构建人类优势:心理学遗忘的使命
By Martin E.P. Seligman, PhD
马丁·塞利格曼
APA President
美国心理学会前主席
Before World War II, psychology had three missions: curing mental illness, making the lives of all people more fulfilling, and identifying and nurturing high talent. After the war, two events changed the face of psychology. In 1946, the Veterans Administration was created, and practicing psychologists found they could make a living treating mental illness. In 1947, the National Institute of Mental Health was created, and academic psychologists discovered they could get grants for research on mental illness.
在第二次世界大战以前,心理学有三个使命:治疗心理疾病,让所有的人生活更有意义,鉴别和培养天才。战后,两个事件改变了心理学的面貌。1946年,美国退役军人管理局成立,应用心理学家发现,他们能够通过治疗心理疾病来谋生。1947年,美国国立心理健康研究所成立,从事学术研究的心理学家发现,他们能够获得心理疾病方面的研究资助。
As a result, we have made huge strides in the understanding of and therapy for mental illness. At least 10 disorders, previously intractable, have yielded up their secrets and can now be cured or considerably relieved. Even better, millions of people have had their troubles relieved by psychologists.
因此,我们在理解和治疗心理疾病方面取得了巨大进步。心理学家至少揭示了10种之前难以治疗的疾病奥秘,现在这些疾病能够治愈或大大缓解。更为成功的是,心理学家减轻了数百万人的烦恼。
Our neglected missions 我们忽略的使命
But the downside was that the other two fundamental missions of psychology--making the lives of all people better and nurturing "genius"--were all but forgotten.
We became a victimology. Human beings were seen as passive foci: Stimuli came on and elicited "responses," or external "reinforcements" weakened or strengthened "responses," or conflicts from childhood pushed the human being around. Viewing the human being as essentially passive, psychologists treated mental illness within a theoretical framework of repairing damaged habits, damaged drives, damaged childhoods and damaged brains.

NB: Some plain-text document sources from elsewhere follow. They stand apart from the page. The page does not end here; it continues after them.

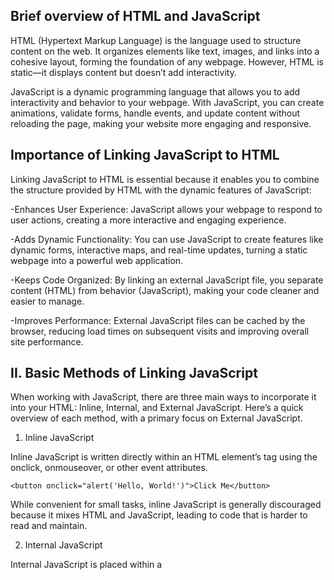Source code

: ## Brief overview of HTML and JavaScript
HTML (Hypertext Markup Language) is the language used to structure content on the web. It organizes elements like text, images, and links into a cohesive layout, forming the foundation of any webpage. However, HTML is static—it displays content but doesn’t add interactivity.

JavaScript is a dynamic programming language that allows you to add interactivity and behavior to your webpage. With JavaScript, you can create animations, validate forms, handle events, and update content without reloading the page, making your website more engaging and responsive.

## Importance of Linking JavaScript to HTML
Linking JavaScript to HTML is essential because it enables you to combine the structure provided by HTML with the dynamic features of JavaScript:

-Enhances User Experience: JavaScript allows your webpage to respond to user actions, creating a more interactive and engaging experience.

-Adds Dynamic Functionality: You can use JavaScript to create features like dynamic forms, interactive maps, and real-time updates, turning a static webpage into a powerful web application.

-Keeps Code Organized: By linking an external JavaScript file, you separate content (HTML) from behavior (JavaScript), making your code cleaner and easier to manage.

-Improves Performance: External JavaScript files can be cached by the browser, reducing load times on subsequent visits and improving overall site performance.

## II. Basic Methods of Linking JavaScript
When working with JavaScript, there are three main ways to incorporate it into your HTML: Inline, Internal, and External JavaScript. Here’s a quick overview of each method, with a primary focus on External JavaScript.

1. Inline JavaScript

Inline JavaScript is written directly within an HTML element’s tag using the onclick, onmouseover, or other event attributes.

```
<button onclick="alert('Hello, World!')">Click Me</button>
```

While convenient for small tasks, inline JavaScript is generally discouraged because it mixes HTML and JavaScript, leading to code that is harder to read and maintain.

2. Internal JavaScript

Internal JavaScript is placed within a <script> tag inside the HTML document’s <head> or <body> section.

```
<!DOCTYPE html>
 <html lang="en">
  <head>
   <meta charset="UTF-8">
 <title>Internal JavaScript Example</title>
<script>
function showMessage() {
alert('Hello, World!');
}
</script>
</head>
<body>
<button onclick="showMessage()">Click Me</button>
</body>
</html>
```
Internal JavaScript is useful for small projects or single-page applications but can quickly become cluttered as your codebase grows.

## III. External JavaScript: The Preferred Method
External JavaScript is the most recommended method for linking JavaScript to HTML. It involves writing your JavaScript code in a separate .js file and linking it to your HTML document using the <script> tag.
1. Create an External JavaScript File:
```
// script.js
function showMessage() {
alert('Hello, World!');
}
```
2. Link the JavaScript File to Your HTML:
```
<!DOCTYPE html>
<html lang="en">
<head>
<meta charset="UTF-8">
<title>External JavaScript Example</title>
</head>
<body>
<button onclick="showMessage()">Click Me</button>
<script src="script.js"></script>
</body>
</html>
```
While Inline and Internal JavaScript are suitable for simple or small-scale projects, External JavaScript is the preferred method for most web development. It promotes cleaner code, better organization, and improved performance, making it a best practice for linking JavaScript to HTML.

## IV. Best Practices for Linking JavaScript
When linking JavaScript to HTML, it's important to follow best practices to optimize performance and ensure your code runs efficiently. Here’s a look at some key practices, including using the defer and async attributes and other performance considerations.

1. Using the defer Attribute

The defer attribute ensures that your JavaScript file is loaded in the order it appears but only executed after the HTML document has fully loaded. This is particularly useful when your script depends on the HTML structure being fully rendered.
```
<script src="script.js" defer></script>
```

2. Using the async Attribute

The async attribute allows the browser to download the JavaScript file asynchronously while continuing to parse the HTML document. Once the script is downloaded, it’s executed immediately, which may occur before or after the HTML has been fully loaded.
```
<script src="script.js" async></script>
```

3. Considerations for Performance Optimization

-Place Scripts at the Bottom: If you’re not using defer or async, place your <script> tags just before the closing </body> tag. This ensures the HTML is fully loaded before the JavaScript executes, preventing any delays in rendering.
```
<body>
<!-- Content here -->
<script src="script.js"></script>
</body>
```
-Minify JavaScript Files: Minifying your JavaScript files reduces their size by removing unnecessary whitespace, comments, and other non-essential elements. This results in faster downloads and improved performance.

-Use a Content Delivery Network (CDN): Hosting your JavaScript files on a CDN can reduce latency and improve load times by delivering the files from a server closer to the user.

## V. Troubleshooting Common Issues
inking JavaScript to HTML is usually straightforward, but a few common issues can arise. Here’s how to troubleshoot and resolve them effectively.

1. Incorrect File Paths
One of the most common problems is using an incorrect file path in the src attribute of the <script> tag. If the path is wrong, the browser won’t be able to locate the JavaScript file, and your code won’t run.

Solution:

-Double-check the path to your JavaScript file. Ensure that the path is relative to the HTML file's location. For example, if your script.js file is in the same directory as your HTML file, use:
```
<script src="script.js"></script>
```
If it’s in a subfolder called js, the correct path would be:
```
<script src="js/script.js"></script>
```

2. Script Loading Order
JavaScript files can sometimes execute before the HTML content is fully loaded, causing errors if your script tries to manipulate elements that haven’t been rendered yet.

Solution:

-Use the defer attribute: This ensures your script runs only after the entire HTML document has been parsed.
```
<script src="script.js" defer></script>
 ```

-Place the <script> tag just before the closing </body> tag: This ensures that the HTML content loads before the script runs.
```
<body>
    <!-- Content here -->
    <script src="script.js"></script>
</body>
```

3. Browser Console for Debugging
When something goes wrong, the browser’s console is your best friend. It shows errors, warnings, and messages that can help you diagnose and fix issues.

Solution:

-Open the browser’s developer tools (usually by pressing F12 or Ctrl+Shift+I) and navigate to the "Console" tab.

-Look for error messages, which typically include a description of the problem and the line number where it occurred.

-Use console.log() in your JavaScript code to print values and track your script’s behavior for debugging purposes.

Example:
```console.log("Script loaded successfully.");```

## VI. Advanced Techniques
Once you’re comfortable with the basics of linking JavaScript to HTML, you can explore more advanced techniques that enhance your web development projects. Here are two key areas to dive into:

1. Dynamic Script Loading
Dynamic script loading allows you to load JavaScript files on the fly, based on certain conditions or events. This technique is useful for optimizing page load times by loading scripts only when they’re needed.

Example:
```
function loadScript(url) {
const script = document.createElement('script');
script.src = url;
document.head.appendChild(script);
}

// Load an additional script when needed
loadScript('additionalScript.js');
```
Use Cases:

-Loading large libraries or plugins only when specific features are activated.

-Loading different scripts based on user actions or device type.

2. Module System (ES6 Modules)
With the introduction of ES6 modules, JavaScript now supports the modularization of code natively. ES6 modules allow you to split your code into reusable, maintainable files and import only what you need.

Example:

1. Exporting Functions or Variables:
```
// math.js
export function add(a, b) {
return a + b;
}
```
2. Importing Functions or Variables:
```
// main.js
import { add } from './math.js';

console.log(add(2, 3)); // Outputs: 5
```
Benefits:

-Code Organization: Break down large codebases into smaller, focused modules.

-Reusability: Easily reuse code across different parts of your project or across projects.

-Avoid Global Namespace Pollution: Modules automatically create a local scope, preventing naming conflicts.

Note: To use ES6 modules, add the type="module" attribute to the <script> tag:
```<script src="main.js" type="module"></script>```

## VIII. Conclusion
Linking JavaScript to HTML is a foundational skill in web development, opening the door to creating dynamic, interactive, and fully functional websites. Starting with the basics, you learned how to integrate JavaScript using inline, internal, and external methods, with a strong focus on the external approach for better code organization and performance.

We explored essential best practices like using the defer and async attributes to optimize script loading, along with troubleshooting tips to help you navigate common issues. Delving into advanced techniques, such as dynamic script loading and ES6 modules, gave you the tools to write more modular, efficient, and maintainable code.

Remember, JavaScript is the key to transforming your static HTML pages into interactive experiences. As you continue to experiment and grow your skills, you’ll discover just how powerful and versatile JavaScript can be. Keep coding, keep exploring, and most importantly, keep having fun while building amazing things on the web!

Fifty years later, I want to remind our field that it has been side-tracked. Psychology is not just the study of weakness and damage, it is also the study of strength and virtue. Treatment is not just fixing what is broken, it is nurturing what is best within ourselves.
Bringing this to the foreground is the work of the Presidential Task Force on Prevention, headed by Suzanne Bennett Johnson and Roger Weissberg. This task force will take on a number of jobs: It will attempt to identify the "Best practices in prevention" led by Karol Kumpfer, Lizette Peterson and Peter Muehrer; it will explore "Creating a new profession: training in prevention and health promotion," by setting up conferences on the training of the next generation of prevention psychologists led by Irwin Sandler, Shana Millstein, Mark Greenberg and Norman Anderson; it will work with Henry Tomes of APA's Public Interest Directorate in the ad campaign to prevent violence in children; it will sponsor a special issue on prevention in the 21st century for the American Psychologist, edited by Mihaly Csikszentmihalyi; and, led by Camilla Benbow, it will ask what psychology can do to nurture highly talented children.
Building strength, resilience and health in young people 构建年轻人的优势、韧性和健康
But an underlying question remains: How can we prevent problems like depression, substance abuse, schizophrenia, AIDS or injury in young people who are genetically vulnerable or who live in worlds that nurture these problems? What we have learned is that pathologizing does not move us closer to the prevention of serious disorders. The major strides in prevention have largely come from building a science focused on systematically promoting the competence of individuals.
We have discovered that there is a set of human strengths that are the most likely buffers against mental illness: courage, optimism, interpersonal skill, work ethic, hope, honesty and perseverance. Much of the task of prevention will be to create a science of human strength whose mission will be to foster these virtues in young people.
Fifty years of working in a medical model on personal weakness and on the damaged brain has left the mental health professions ill-equipped to do effective prevention. We need massive research on human strength and virtue. We need practitioners to recognize that much of the best work they do is amplifying the strengths rather than repairing their patients' weaknesses. We need psychologists who work with families, schools, religious communities and corporations to emphasize their primary role of fostering strength.
The major psychological theories have changed to undergird a new science of strength and resilience. Individuals--even children--are now seen as decision-makers, with choices, preferences and the possibility of becoming masterful, efficacious or, in malignant circumstances, helpless and hopeless. Such science and practice will prevent many of the major emotional disorders. It will also have two side effects. Given all we are learning about the effects of behavior and of mental well-being on the body, it will make our clients physically healthier. It will also re-orient psychology to its two neglected missions, making normal people stronger and more productive as well as making high human potential actual.
Accordingly, the theme of APA's 1998 Annual Convention in San Francisco, Aug. 14-18, is "Prevention: building strength, resilience and health in young people." I urge you to bring your family, particularly your children and your grandchildren.